Despite ongoing attempts at structural integration of services, organisations and initiatives, there remain huge challenges to achieving a system that can deliver care that is suitable for the future population. In many parts of the country, health and social care organisations are taking a different approach to integration, putting the individual in control of their wellbeing through integrated personal budgets.
This guide has been written for professionals charged with integrating personal budgets for adults of working age with mental health problems.
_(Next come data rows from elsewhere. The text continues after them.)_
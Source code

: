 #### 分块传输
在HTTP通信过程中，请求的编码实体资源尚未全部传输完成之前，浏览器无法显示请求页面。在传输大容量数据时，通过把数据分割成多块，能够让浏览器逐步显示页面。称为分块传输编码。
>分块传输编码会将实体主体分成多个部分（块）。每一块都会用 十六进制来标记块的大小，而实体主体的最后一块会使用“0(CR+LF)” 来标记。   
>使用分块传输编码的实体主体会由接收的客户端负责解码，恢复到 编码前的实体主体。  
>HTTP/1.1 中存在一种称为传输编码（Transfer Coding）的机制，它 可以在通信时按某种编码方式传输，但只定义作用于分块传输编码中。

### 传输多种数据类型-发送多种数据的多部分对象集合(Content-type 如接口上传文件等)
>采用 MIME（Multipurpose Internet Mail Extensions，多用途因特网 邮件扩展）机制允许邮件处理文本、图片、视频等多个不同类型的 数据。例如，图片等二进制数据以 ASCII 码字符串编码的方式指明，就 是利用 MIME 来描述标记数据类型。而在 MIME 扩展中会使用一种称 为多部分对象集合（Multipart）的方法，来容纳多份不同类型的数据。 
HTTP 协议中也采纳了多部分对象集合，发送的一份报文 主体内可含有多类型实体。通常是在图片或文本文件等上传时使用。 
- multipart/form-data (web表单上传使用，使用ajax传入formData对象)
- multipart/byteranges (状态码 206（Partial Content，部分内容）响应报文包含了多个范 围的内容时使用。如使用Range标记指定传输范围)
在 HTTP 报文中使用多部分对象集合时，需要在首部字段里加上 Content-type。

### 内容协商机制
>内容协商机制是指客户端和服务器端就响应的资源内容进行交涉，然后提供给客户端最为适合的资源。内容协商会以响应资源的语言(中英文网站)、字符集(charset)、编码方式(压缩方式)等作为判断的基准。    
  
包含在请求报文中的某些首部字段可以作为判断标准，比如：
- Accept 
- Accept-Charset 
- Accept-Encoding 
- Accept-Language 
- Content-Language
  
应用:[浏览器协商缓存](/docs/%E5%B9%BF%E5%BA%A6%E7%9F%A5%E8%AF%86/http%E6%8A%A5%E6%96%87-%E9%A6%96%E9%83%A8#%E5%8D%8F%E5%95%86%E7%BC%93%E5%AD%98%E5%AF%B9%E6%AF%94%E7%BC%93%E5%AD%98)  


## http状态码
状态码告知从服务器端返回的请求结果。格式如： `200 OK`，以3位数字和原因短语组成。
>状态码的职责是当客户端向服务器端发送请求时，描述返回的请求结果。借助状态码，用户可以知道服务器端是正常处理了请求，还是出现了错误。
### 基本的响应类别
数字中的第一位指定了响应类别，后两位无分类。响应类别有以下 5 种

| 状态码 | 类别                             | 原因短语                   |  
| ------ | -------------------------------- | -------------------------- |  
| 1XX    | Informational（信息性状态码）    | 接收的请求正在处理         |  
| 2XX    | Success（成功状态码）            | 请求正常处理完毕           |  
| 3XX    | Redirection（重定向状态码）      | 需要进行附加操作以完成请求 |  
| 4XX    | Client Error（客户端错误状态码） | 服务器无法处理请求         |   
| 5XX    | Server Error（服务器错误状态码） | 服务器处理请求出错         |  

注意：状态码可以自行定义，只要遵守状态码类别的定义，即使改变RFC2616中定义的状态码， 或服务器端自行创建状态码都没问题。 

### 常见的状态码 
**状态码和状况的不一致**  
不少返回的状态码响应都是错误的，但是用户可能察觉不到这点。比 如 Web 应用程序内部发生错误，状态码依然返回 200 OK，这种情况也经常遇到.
It gives an overview of the terminology and policy background, puts forward some recommendations for implementing integrated personal budgets in mental health and it examines the key areas that need to be tackled for integration at the point of the individual to become a reality.
The guide is based on the following sources of knowledge:
- a review of available published research evidence and associated papers and reports
- a SCIE Project Advisory Group whose role was to review the way the guide was written and produced to ensure that it reflected experience and practice at the grass-roots level of service provision
- examples of emerging practice
- site visits to areas attempting implementation.
SCIE was commissioned to produce this guide by the Department of Health (DH) as part of its overall policy of increasing the provision and take-up of personal budgets across health and social care, and more specifically in the mental health field.
The guide gives some examples of emerging practice from localities/areas where integration is being pushed forward through the adoption of integrated personal budgets. Examples are also given of approaches/projects that empower and enable people who use services and their families to engage with and get the best out of personal budgets.